Dalle parti di Parigi e del Sud Vercors, Prealpi del Delfinato (sotto il Grand Veymont, 2346 m slm). Verso il settembre 2016. In rue des Archers (?) una banda rapisce Georges Lapietà, uomo d’affari, ex ministro e consulente del gruppo LAVA. La lista di chi si era inimicato è lunghissima, a cominciare dagli 8.302 dipendenti mandati a spasso quando ha chiuso le filiali che aveva rilevato per la cifra simbolica di un euro con la solenne promessa di non toccare i posti di lavoro. Come riscatto vengono chiesti 807.204 euro, cifra corrispondente all’assegno che stava per intascare come paracadute d’oro per quei licenziamenti. Benjamin Malaussène lo scopre tramite gli organi d’informazione, lui non ne sa niente e si trova lontano. Come capro espiatorio dipendente tuttofare delle Edizioni del Taglione ha avuto l’incarico di mettere al sicuro in un luogo segreto, un’inaccessibile area montana che solo lui ben conosce, lo scrittore Alceste Fontana, che ha appena pubblicato “Mi hanno mentito” e sta completando il seguito (“La loro grandissima colpa”), racconti senza metafore dei pessimi comportamenti della propria stessa famiglia, otto fratelli (tre femmine e altri quattro maschi) e due genitori che li hanno adottati. Ben parla via skype con i nipoti Mara e Nange e con il figlio Sigma, volontari di belle Ong in tre varie lontane parti del mondo. Agogna solo di poterli presto riabbracciare, alla rentrée. Fatto sta che, pochi giorni dopo, due bravi poliziotti sottraggono alla legge i sequestratori per scarrozzarli con l’ostaggio (in un veicolo rubato da un collega) e nasconderli in un orfanatrofio per ordine di un giudice istruttore che non ha intenzione di deferire l’evento. Non è che l’ideale colpa sarà di Malaussène? Ca va sans dire!

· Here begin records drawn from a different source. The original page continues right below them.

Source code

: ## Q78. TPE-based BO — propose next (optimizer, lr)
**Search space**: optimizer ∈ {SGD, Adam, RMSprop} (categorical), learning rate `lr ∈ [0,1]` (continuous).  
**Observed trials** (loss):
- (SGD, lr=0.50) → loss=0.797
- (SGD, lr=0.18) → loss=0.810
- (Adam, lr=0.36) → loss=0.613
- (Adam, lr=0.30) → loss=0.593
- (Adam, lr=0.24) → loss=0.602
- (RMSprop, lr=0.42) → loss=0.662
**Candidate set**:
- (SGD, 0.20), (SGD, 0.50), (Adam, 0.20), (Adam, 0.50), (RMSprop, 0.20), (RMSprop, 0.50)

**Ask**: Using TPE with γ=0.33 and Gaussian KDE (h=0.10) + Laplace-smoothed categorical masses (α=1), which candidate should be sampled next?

Daniel Pennac (Casablanca, 1944) riesce nel (quasi) impossibile. Venti anni dopo fa tornare protagonisti di una storia contemporanea i personaggi che lo hanno reso amatissimo e famoso in parte del mondo (compresa l’Italia); abbiamo memoria di avventure mirabolanti, di amorevoli storie noir, di fiabe ironiche e horror, di empatiche figure inevolvibili, di significati multisenso e impatti multisensoriali. La scommessa è ardua: chi le ricorda forse inizia a leggere con perplessità e diffidenza. Una prima questione è risolta dal Repertorio iniziale, una decina di pagine con il centinaio di personaggi citati o evocati, qualche luogo e qualche archetipo, non c’è bisogno di altro per essere aggiornati. Poi il testo comincia in terza persona, il rapimento dello squallido ridicolo in bermuda e canna da pesca; segue Ben in prima persona (come sempre), accanto al tipo da proteggere, certo antipatico ma ogni lavoro va accettato; poi un’altra prima, proprio Alceste, lo scrittore braccato che vuol raccontare solo l’effimero reale, convive con la calamita Ben e ne è (quasi) l’esatto opposto. Si tratta di sensate innovazioni narrative, coerenti con gli sviluppi della trama. Si susseguono dialoghi scoppiettanti e colpi di teatro, scene poetiche in luoghi tradizionali, situazioni drammatiche trattate con la consueta levità. La narrazione diverte proprio perché ha più livelli di lettura e di comprensione, del resto ognuno resta all’oscuro di una parte della propria vicenda umana. Anche chi non ricorda le vecchie storie scopre un grande autore, un’incantevole fantasia non ripetitiva. Cruciale è Verdun, la giudice muta Talvern, minuta sorella urlante di Ben, moglie di un enorme professore panettiere: “vivere significa passare il tempo a riempire i due piatti della bilancia”. Segnalo il manifesto dei rapitori, a pag. 152-153. E tante parole bretoni. Come di consueto, son sfaccettati i silenzi, pure saturi e logorroici. Il commissario in pensione Rabdomant sta scrivendo un libro sul Caso (l’errore giudiziario), se ne parla spesso; dunque questo è solo l’inizio, come si evince dal titolo francese (Le Cas Malaussène. I. Ils m’ont menti), dalla vignetta finale e dall’incerta spietata condizione di Lapietà.